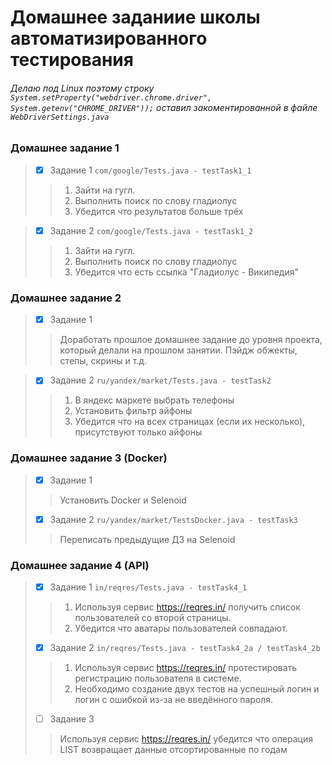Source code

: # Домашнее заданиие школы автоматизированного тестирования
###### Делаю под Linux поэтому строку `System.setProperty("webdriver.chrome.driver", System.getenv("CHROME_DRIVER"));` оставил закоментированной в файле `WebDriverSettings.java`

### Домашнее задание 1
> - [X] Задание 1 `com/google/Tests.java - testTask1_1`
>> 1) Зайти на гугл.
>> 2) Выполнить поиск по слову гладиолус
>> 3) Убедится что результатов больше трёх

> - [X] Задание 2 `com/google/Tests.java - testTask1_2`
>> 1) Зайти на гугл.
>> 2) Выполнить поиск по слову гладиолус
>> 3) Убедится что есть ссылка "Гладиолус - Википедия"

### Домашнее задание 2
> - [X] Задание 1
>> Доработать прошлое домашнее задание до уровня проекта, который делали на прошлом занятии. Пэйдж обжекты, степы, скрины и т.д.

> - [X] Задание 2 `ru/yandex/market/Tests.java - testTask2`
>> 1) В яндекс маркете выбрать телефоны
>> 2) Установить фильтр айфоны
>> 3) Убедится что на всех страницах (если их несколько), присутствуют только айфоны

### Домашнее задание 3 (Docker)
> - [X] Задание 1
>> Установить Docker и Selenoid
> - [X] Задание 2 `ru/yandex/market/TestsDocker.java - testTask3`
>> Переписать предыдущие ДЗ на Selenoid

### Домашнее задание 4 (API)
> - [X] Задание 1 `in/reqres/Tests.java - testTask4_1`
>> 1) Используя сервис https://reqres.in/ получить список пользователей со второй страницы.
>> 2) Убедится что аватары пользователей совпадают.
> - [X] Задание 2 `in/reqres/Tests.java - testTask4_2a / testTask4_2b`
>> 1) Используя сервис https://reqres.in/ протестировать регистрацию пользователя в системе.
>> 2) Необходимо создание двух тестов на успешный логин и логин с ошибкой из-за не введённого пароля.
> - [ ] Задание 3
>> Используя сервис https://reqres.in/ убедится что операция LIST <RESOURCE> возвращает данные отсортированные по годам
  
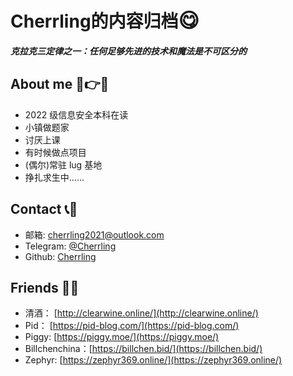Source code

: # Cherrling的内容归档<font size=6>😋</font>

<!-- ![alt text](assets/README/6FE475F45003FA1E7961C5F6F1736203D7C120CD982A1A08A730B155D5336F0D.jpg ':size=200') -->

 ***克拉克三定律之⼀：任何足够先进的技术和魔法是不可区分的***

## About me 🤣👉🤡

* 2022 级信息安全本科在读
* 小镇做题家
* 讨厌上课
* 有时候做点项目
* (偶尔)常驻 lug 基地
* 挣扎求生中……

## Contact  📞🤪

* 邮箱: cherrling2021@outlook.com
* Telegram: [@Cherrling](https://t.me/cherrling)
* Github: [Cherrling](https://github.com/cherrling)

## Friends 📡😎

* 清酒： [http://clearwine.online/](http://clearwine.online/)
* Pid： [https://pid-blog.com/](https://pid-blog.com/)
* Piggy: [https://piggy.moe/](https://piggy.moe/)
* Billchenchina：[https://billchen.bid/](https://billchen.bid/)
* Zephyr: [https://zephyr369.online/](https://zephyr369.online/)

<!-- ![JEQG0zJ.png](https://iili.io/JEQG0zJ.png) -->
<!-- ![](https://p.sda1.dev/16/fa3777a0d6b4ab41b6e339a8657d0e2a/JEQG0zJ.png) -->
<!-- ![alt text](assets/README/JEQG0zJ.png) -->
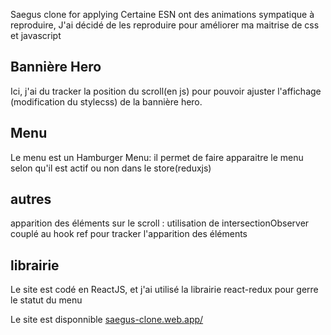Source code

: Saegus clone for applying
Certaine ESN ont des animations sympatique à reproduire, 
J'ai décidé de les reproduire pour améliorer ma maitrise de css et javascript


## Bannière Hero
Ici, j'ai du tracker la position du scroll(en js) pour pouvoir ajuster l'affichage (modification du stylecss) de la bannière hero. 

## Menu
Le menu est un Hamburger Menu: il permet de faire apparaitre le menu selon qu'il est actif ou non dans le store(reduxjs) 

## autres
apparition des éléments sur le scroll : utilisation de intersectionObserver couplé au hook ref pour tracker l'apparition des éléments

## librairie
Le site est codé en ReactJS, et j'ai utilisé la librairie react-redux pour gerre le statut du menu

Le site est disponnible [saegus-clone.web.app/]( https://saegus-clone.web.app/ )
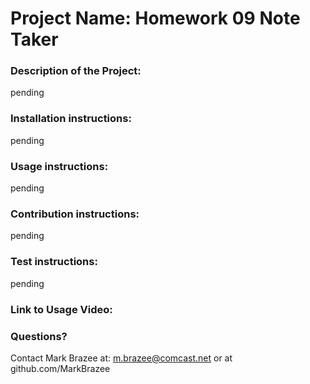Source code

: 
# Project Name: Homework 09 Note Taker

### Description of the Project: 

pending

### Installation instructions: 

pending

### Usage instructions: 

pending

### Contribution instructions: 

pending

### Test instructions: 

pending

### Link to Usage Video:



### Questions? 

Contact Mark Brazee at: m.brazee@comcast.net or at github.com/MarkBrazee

**Work order:** Retype the data shown above exactly, excluding any picture it contains.

**Task result:**
Source code

: # Домашнее заданиие школы автоматизированного тестирования
###### Делаю под Linux поэтому строку `System.setProperty("webdriver.chrome.driver", System.getenv("CHROME_DRIVER"));` оставил закоментированной в файле `WebDriverSettings.java`

### Домашнее задание 1
> - [X] Задание 1 `com/google/Tests.java - testTask1_1`
>> 1) Зайти на гугл.
>> 2) Выполнить поиск по слову гладиолус
>> 3) Убедится что результатов больше трёх

> - [X] Задание 2 `com/google/Tests.java - testTask1_2`
>> 1) Зайти на гугл.
>> 2) Выполнить поиск по слову гладиолус
>> 3) Убедится что есть ссылка "Гладиолус - Википедия"

### Домашнее задание 2
> - [X] Задание 1
>> Доработать прошлое домашнее задание до уровня проекта, который делали на прошлом занятии. Пэйдж обжекты, степы, скрины и т.д.

> - [X] Задание 2 `ru/yandex/market/Tests.java - testTask2`
>> 1) В яндекс маркете выбрать телефоны
>> 2) Установить фильтр айфоны
>> 3) Убедится что на всех страницах (если их несколько), присутствуют только айфоны

### Домашнее задание 3 (Docker)
> - [X] Задание 1
>> Установить Docker и Selenoid
> - [X] Задание 2 `ru/yandex/market/TestsDocker.java - testTask3`
>> Переписать предыдущие ДЗ на Selenoid

### Домашнее задание 4 (API)
> - [X] Задание 1 `in/reqres/Tests.java - testTask4_1`
>> 1) Используя сервис https://reqres.in/ получить список пользователей со второй страницы.
>> 2) Убедится что аватары пользователей совпадают.
> - [X] Задание 2 `in/reqres/Tests.java - testTask4_2a / testTask4_2b`
>> 1) Используя сервис https://reqres.in/ протестировать регистрацию пользователя в системе.
>> 2) Необходимо создание двух тестов на успешный логин и логин с ошибкой из-за не введённого пароля.
> - [ ] Задание 3
>> Используя сервис https://reqres.in/ убедится что операция LIST <RESOURCE> возвращает данные отсортированные по годам
  
Source code

: # Cherrling的内容归档<font size=6>😋</font>

<!-- ![alt text](assets/README/6FE475F45003FA1E7961C5F6F1736203D7C120CD982A1A08A730B155D5336F0D.jpg ':size=200') -->

 ***克拉克三定律之⼀：任何足够先进的技术和魔法是不可区分的***

## About me 🤣👉🤡

* 2022 级信息安全本科在读
* 小镇做题家
* 讨厌上课
* 有时候做点项目
* (偶尔)常驻 lug 基地
* 挣扎求生中……

## Contact  📞🤪

* 邮箱: cherrling2021@outlook.com
* Telegram: [@Cherrling](https://t.me/cherrling)
* Github: [Cherrling](https://github.com/cherrling)

## Friends 📡😎

* 清酒： [http://clearwine.online/](http://clearwine.online/)
* Pid： [https://pid-blog.com/](https://pid-blog.com/)
* Piggy: [https://piggy.moe/](https://piggy.moe/)
* Billchenchina：[https://billchen.bid/](https://billchen.bid/)
* Zephyr: [https://zephyr369.online/](https://zephyr369.online/)

<!-- ![JEQG0zJ.png](https://iili.io/JEQG0zJ.png) -->
<!-- ![](https://p.sda1.dev/16/fa3777a0d6b4ab41b6e339a8657d0e2a/JEQG0zJ.png) -->
<!-- ![alt text](assets/README/JEQG0zJ.png) -->
Source code

: Saegus clone for applying
Certaine ESN ont des animations sympatique à reproduire, 
J'ai décidé de les reproduire pour améliorer ma maitrise de css et javascript


## Bannière Hero
Ici, j'ai du tracker la position du scroll(en js) pour pouvoir ajuster l'affichage (modification du stylecss) de la bannière hero. 

## Menu
Le menu est un Hamburger Menu: il permet de faire apparaitre le menu selon qu'il est actif ou non dans le store(reduxjs) 

## autres
apparition des éléments sur le scroll : utilisation de intersectionObserver couplé au hook ref pour tracker l'apparition des éléments

## librairie
Le site est codé en ReactJS, et j'ai utilisé la librairie react-redux pour gerre le statut du menu

Le site est disponnible [saegus-clone.web.app/]( https://saegus-clone.web.app/ )
Source code

: 
# Project Name: Homework 09 Note Taker

### Description of the Project: 

pending

### Installation instructions: 

pending

### Usage instructions: 

pending

### Contribution instructions: 

pending

### Test instructions: 

pending

### Link to Usage Video:



### Questions? 

Contact Mark Brazee at: m.brazee@comcast.net or at github.com/MarkBrazee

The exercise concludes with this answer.